Note that I will be pretty busy with paper writing / redaction until ~December: I'll be happy to read what you and @rusty1s can send to me on the subject, but probably won't be able to implement anything seriously before January :-)

Best regards, Jean

jlevy44 commented 4 years ago

@rusty1s maybe building in plotly support for the visualizations? I've made some nice looking 3-d graphs using the software.

Also @WMF1997 @rusty1s maybe also nice to include a pytorch geometric scikit-learn type interface (eg. #240 ) These could go into contrib.

WMF1997 commented 4 years ago

hello @rusty1s and all the people who involved in this issue:

1 once_and_for_all's download

I think your thought is right. once_and_for_all's TUDataset indeed has little use. What I think at first is to make users download all the datasets. In fact, this is just a python script's work.

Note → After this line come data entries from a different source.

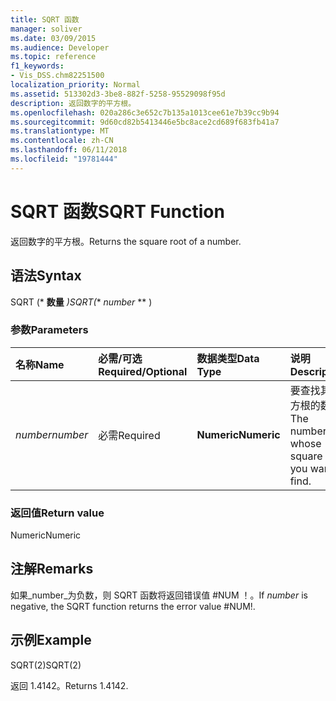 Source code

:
 ```yaml
---
title: SQRT 函数
manager: soliver
ms.date: 03/09/2015
ms.audience: Developer
ms.topic: reference
f1_keywords:
- Vis_DSS.chm82251500
localization_priority: Normal
ms.assetid: 513302d3-3be8-882f-5258-95529098f95d
description: 返回数字的平方根。
ms.openlocfilehash: 020a286c3e652c7b135a1013cee61e7b39cc9b94
ms.sourcegitcommit: 9d60cd82b5413446e5bc8ace2cd689f683fb41a7
ms.translationtype: MT
ms.contentlocale: zh-CN
ms.lasthandoff: 06/11/2018
ms.locfileid: "19781444"
---
```

# <a name="sqrt-function"></a><span data-ttu-id="fe8d5-103">SQRT 函数</span><span class="sxs-lookup"><span data-stu-id="fe8d5-103">SQRT Function</span></span>

<span data-ttu-id="fe8d5-104">返回数字的平方根。</span><span class="sxs-lookup"><span data-stu-id="fe8d5-104">Returns the square root of a number.</span></span> 
  
## <a name="syntax"></a><span data-ttu-id="fe8d5-105">语法</span><span class="sxs-lookup"><span data-stu-id="fe8d5-105">Syntax</span></span>

<span data-ttu-id="fe8d5-106">SQRT (* **数量** *)</span><span class="sxs-lookup"><span data-stu-id="fe8d5-106">SQRT(** *number* ** )</span></span> 
  
### <a name="parameters"></a><span data-ttu-id="fe8d5-107">参数</span><span class="sxs-lookup"><span data-stu-id="fe8d5-107">Parameters</span></span>

|<span data-ttu-id="fe8d5-108">**名称**</span><span class="sxs-lookup"><span data-stu-id="fe8d5-108">**Name**</span></span>|<span data-ttu-id="fe8d5-109">**必需/可选**</span><span class="sxs-lookup"><span data-stu-id="fe8d5-109">**Required/Optional**</span></span>|<span data-ttu-id="fe8d5-110">**数据类型**</span><span class="sxs-lookup"><span data-stu-id="fe8d5-110">**Data Type**</span></span>|<span data-ttu-id="fe8d5-111">**说明**</span><span class="sxs-lookup"><span data-stu-id="fe8d5-111">**Description**</span></span>|
|:-----|:-----|:-----|:-----|
| <span data-ttu-id="fe8d5-112">_number_</span><span class="sxs-lookup"><span data-stu-id="fe8d5-112">_number_</span></span> <br/> |<span data-ttu-id="fe8d5-113">必需</span><span class="sxs-lookup"><span data-stu-id="fe8d5-113">Required</span></span>  <br/> |<span data-ttu-id="fe8d5-114">**Numeric**</span><span class="sxs-lookup"><span data-stu-id="fe8d5-114">**Numeric**</span></span> <br/> |<span data-ttu-id="fe8d5-115">要查找其平方根的数。</span><span class="sxs-lookup"><span data-stu-id="fe8d5-115">The number whose square root you want to find.</span></span>  <br/> |
   
### <a name="return-value"></a><span data-ttu-id="fe8d5-116">返回值</span><span class="sxs-lookup"><span data-stu-id="fe8d5-116">Return value</span></span>

<span data-ttu-id="fe8d5-117">Numeric</span><span class="sxs-lookup"><span data-stu-id="fe8d5-117">Numeric</span></span>
  
## <a name="remarks"></a><span data-ttu-id="fe8d5-118">注解</span><span class="sxs-lookup"><span data-stu-id="fe8d5-118">Remarks</span></span>

<span data-ttu-id="fe8d5-119">如果_number_为负数，则 SQRT 函数将返回错误值 #NUM ！。</span><span class="sxs-lookup"><span data-stu-id="fe8d5-119">If  _number_ is negative, the SQRT function returns the error value #NUM!.</span></span> 
  
## <a name="example"></a><span data-ttu-id="fe8d5-120">示例</span><span class="sxs-lookup"><span data-stu-id="fe8d5-120">Example</span></span>

<span data-ttu-id="fe8d5-121">SQRT(2)</span><span class="sxs-lookup"><span data-stu-id="fe8d5-121">SQRT(2)</span></span> 
  
<span data-ttu-id="fe8d5-122">返回 1.4142。</span><span class="sxs-lookup"><span data-stu-id="fe8d5-122">Returns 1.4142.</span></span>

2 3 4 -> (.datasets in detail, .contrib support, .io support)

I have no more thoughts to add.

5 .functional support

You are right. .functional really has that need?

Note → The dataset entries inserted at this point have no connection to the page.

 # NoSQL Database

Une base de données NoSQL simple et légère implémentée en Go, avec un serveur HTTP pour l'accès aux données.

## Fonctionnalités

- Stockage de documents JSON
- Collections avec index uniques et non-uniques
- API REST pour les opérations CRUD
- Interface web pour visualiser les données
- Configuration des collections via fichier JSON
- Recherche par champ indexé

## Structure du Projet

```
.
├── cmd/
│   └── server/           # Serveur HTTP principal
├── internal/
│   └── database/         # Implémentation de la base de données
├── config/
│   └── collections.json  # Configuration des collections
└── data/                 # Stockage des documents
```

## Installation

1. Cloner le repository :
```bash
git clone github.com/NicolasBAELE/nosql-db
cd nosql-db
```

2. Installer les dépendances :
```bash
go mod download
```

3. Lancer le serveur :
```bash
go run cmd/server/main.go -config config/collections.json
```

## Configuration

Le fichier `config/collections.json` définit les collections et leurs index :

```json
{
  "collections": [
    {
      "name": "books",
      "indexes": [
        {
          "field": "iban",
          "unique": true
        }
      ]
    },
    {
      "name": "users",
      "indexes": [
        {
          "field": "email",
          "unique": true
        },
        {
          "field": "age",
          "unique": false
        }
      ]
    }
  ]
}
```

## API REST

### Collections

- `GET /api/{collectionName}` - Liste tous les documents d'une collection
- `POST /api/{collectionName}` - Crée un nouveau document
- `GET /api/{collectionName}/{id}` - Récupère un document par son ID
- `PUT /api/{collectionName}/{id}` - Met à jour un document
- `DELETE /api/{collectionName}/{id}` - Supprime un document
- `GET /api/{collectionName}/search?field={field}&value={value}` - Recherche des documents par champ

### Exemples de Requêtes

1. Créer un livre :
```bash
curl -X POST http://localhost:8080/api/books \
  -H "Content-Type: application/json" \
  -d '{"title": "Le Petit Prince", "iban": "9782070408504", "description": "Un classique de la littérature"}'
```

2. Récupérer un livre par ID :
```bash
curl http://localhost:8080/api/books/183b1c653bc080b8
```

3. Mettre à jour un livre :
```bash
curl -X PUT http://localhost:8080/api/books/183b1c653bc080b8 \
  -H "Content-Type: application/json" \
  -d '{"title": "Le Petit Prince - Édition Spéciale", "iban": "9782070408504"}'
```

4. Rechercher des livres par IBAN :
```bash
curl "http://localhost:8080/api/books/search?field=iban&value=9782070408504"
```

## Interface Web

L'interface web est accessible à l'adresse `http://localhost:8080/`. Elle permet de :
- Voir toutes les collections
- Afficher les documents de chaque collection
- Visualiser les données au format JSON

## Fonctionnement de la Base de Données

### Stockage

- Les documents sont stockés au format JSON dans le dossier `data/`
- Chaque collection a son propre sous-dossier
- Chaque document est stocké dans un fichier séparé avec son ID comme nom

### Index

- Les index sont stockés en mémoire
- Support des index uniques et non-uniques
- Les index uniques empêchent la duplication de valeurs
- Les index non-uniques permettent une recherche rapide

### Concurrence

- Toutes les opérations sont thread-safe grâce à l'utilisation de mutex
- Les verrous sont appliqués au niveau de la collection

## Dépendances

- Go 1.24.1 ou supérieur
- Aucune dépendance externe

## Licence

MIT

I have known that using reset_parameters() is a good solution, and deriving (hacking) Message Passing base class is the reason why it grows up.

As far as I know, the reason why pytorch have to need the functional support is that its torch.nn.Module's forward method uses Functional, to be more exactly, pytorch's Functional is written in .cpp, or .cu. (I manage to reference Functional in pytorch to write Python code in pyg, however, i find no .py files in functional .

6 .visualization support

Yes, you are right. What your words want to tell us (at least, me) is that:

1 what we focus is not visualizing better, and the only thing we focus is computing better. 2 one repo, one thing. Bigger Repo <=/=> Better Use 3 from research to production is shown in the https://pytorch.org. What we focus in pyg is research more than production (Although GNN is developing fast in 2019 and will develop faster in early 2020s, but the production of GNN still has some time to wait.)

yours sincerely, @WMF1997

WhatAShot commented 4 years ago

Visualization is really important.

lightaime commented 4 years ago

Thanks @WMF1997 and @rusty1s for the discussion on adding our DeepGCNs project to .contrib. I am happy to help with this if needed.

Hafplo commented 3 years ago

@rusty1s @WMF1997 Regarding pyg.io ,

  1. Can we add some more documentation (examples? tests / sample files?) to it?

  2. There are a lot of different file formats out there, I don't think it's reasonable to support all of them. I understand that Data() objects are the way to go, but perhaps we can define a file format for "pyg graphs" (it needs to be general enough, yet flexible and compressed)? If we have a unified file format interface, it will simplify the reading and writing and parsing (just move the 'pain' to creating those files in the first place). But since every dataset need to be saved somehow, somewhere, it means only 1 person needs to do the dataset conversion and upload it online.

As an example: For my current dataset, I define 3 CSV files (for node features, edge index and edge features), as well as collect some metadata for each new graph. I think it is general enough to capture all types of graphs. I don't know if it is 'compressed' enough. Maybe it needs to allow using only numbers (remove string features using some encoding before saving it).